> Your assignment
The lines needed are those from the start of the records through the line holding "## Prerequisites", each copied exactly.

> Materials provided
┄┄┄┄┄┄┄┄┄┄
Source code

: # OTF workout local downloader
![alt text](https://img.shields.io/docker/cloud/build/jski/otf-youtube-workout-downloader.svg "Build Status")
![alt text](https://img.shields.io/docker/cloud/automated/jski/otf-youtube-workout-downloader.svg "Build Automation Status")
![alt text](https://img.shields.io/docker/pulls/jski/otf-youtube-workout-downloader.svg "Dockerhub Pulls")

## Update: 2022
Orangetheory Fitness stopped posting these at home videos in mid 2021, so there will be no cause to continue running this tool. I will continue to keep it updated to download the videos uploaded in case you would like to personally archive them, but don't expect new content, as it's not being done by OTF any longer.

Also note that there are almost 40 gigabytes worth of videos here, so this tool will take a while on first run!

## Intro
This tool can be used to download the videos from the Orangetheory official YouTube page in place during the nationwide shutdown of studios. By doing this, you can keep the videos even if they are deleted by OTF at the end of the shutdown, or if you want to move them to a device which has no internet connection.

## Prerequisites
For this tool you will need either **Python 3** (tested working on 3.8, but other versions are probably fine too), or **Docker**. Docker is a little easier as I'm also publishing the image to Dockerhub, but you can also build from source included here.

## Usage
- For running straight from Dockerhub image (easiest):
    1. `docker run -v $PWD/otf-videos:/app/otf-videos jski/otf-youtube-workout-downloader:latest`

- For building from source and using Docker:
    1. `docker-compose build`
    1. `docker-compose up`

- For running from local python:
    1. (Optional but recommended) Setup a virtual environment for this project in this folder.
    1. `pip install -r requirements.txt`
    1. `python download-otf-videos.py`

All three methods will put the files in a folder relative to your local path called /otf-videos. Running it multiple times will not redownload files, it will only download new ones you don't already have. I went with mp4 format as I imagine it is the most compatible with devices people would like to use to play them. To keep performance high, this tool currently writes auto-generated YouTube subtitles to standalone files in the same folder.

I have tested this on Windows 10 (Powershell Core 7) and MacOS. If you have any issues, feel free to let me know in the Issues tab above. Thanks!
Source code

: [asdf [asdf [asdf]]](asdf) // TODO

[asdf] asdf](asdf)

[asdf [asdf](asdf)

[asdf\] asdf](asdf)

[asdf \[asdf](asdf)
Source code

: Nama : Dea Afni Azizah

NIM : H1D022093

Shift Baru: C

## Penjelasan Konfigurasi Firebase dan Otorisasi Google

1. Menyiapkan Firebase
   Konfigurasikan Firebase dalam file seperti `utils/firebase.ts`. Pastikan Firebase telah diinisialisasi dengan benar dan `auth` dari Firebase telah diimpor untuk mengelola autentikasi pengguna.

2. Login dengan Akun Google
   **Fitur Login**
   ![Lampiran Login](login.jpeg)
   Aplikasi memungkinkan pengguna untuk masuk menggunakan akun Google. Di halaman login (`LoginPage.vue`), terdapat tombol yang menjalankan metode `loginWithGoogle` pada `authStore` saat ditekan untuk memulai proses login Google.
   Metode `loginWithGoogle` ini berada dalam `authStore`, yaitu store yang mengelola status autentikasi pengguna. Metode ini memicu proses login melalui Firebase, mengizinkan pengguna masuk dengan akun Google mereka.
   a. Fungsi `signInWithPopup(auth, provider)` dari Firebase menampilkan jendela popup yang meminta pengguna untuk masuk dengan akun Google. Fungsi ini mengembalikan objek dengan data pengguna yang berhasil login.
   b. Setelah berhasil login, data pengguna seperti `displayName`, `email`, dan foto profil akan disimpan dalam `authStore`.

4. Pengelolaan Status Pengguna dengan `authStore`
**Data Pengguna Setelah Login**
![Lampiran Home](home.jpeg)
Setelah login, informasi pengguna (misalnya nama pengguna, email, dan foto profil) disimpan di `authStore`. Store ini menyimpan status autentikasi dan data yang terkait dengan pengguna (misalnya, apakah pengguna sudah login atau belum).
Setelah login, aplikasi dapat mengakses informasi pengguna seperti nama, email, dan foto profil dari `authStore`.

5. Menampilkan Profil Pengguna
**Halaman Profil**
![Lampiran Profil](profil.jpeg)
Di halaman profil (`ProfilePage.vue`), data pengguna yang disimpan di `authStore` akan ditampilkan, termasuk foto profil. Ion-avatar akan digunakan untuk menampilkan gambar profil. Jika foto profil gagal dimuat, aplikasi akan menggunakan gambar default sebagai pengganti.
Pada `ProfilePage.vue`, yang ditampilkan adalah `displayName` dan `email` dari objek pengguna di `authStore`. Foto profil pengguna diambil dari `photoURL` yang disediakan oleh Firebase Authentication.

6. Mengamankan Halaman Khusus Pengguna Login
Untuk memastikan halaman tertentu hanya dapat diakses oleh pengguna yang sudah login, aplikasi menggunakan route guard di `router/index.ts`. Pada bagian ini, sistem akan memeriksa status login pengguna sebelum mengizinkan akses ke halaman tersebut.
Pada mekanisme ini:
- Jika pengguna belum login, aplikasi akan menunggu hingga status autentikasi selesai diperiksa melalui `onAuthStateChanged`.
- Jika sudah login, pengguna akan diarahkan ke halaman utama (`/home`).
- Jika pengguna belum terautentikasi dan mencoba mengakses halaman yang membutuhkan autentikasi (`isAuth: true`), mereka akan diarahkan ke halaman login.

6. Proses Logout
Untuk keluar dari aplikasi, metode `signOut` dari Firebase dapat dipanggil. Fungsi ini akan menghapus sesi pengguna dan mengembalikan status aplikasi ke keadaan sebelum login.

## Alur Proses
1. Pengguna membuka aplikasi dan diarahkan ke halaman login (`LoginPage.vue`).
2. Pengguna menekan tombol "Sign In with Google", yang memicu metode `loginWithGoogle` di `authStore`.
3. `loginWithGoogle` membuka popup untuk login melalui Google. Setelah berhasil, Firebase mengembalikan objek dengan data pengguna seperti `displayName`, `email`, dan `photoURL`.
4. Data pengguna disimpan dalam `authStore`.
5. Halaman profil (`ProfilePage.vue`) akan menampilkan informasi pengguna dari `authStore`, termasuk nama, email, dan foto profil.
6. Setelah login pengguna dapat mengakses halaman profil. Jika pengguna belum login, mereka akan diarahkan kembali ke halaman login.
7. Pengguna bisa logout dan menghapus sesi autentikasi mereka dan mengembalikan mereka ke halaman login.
┄┄┄┄┄┄┄┄┄┄
> Answer box
Source code

: # OTF workout local downloader
![alt text](https://img.shields.io/docker/cloud/build/jski/otf-youtube-workout-downloader.svg "Build Status")
![alt text](https://img.shields.io/docker/cloud/automated/jski/otf-youtube-workout-downloader.svg "Build Automation Status")
![alt text](https://img.shields.io/docker/pulls/jski/otf-youtube-workout-downloader.svg "Dockerhub Pulls")

## Update: 2022
Orangetheory Fitness stopped posting these at home videos in mid 2021, so there will be no cause to continue running this tool. I will continue to keep it updated to download the videos uploaded in case you would like to personally archive them, but don't expect new content, as it's not being done by OTF any longer.

Also note that there are almost 40 gigabytes worth of videos here, so this tool will take a while on first run!

## Intro
This tool can be used to download the videos from the Orangetheory official YouTube page in place during the nationwide shutdown of studios. By doing this, you can keep the videos even if they are deleted by OTF at the end of the shutdown, or if you want to move them to a device which has no internet connection.

## Prerequisites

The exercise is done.